**Pictures paired with source code**
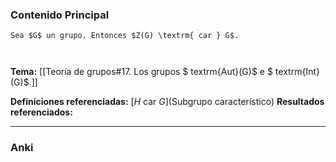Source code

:### Contenido Principal

```ad-proposition
Sea $G$ un grupo. Entonces $Z(G) \textrm{ car } G$.
```

```ad-proof


```

**Tema:** [[Teoría de grupos#17. Los grupos $ textrm{Aut}(G)$ e $ textrm{Int}(G)$.]]

**Definiciones referenciadas:** [$H \textrm{ car } G$](Subgrupo característico)
**Resultados referenciados:**

---
### Anki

**About this task**
Every line above goes into the copy unchanged; the pictures do not.

**Result**
Source code

:### Contenido Principal

```ad-proposition
Sea $G$ un grupo. Entonces $Z(G) \textrm{ car } G$.
```

```ad-proof


```

**Tema:** [[Teoría de grupos#17. Los grupos $ textrm{Aut}(G)$ e $ textrm{Int}(G)$.]]

**Definiciones referenciadas:** [$H \textrm{ car } G$](Subgrupo característico)
**Resultados referenciados:**

---
### Anki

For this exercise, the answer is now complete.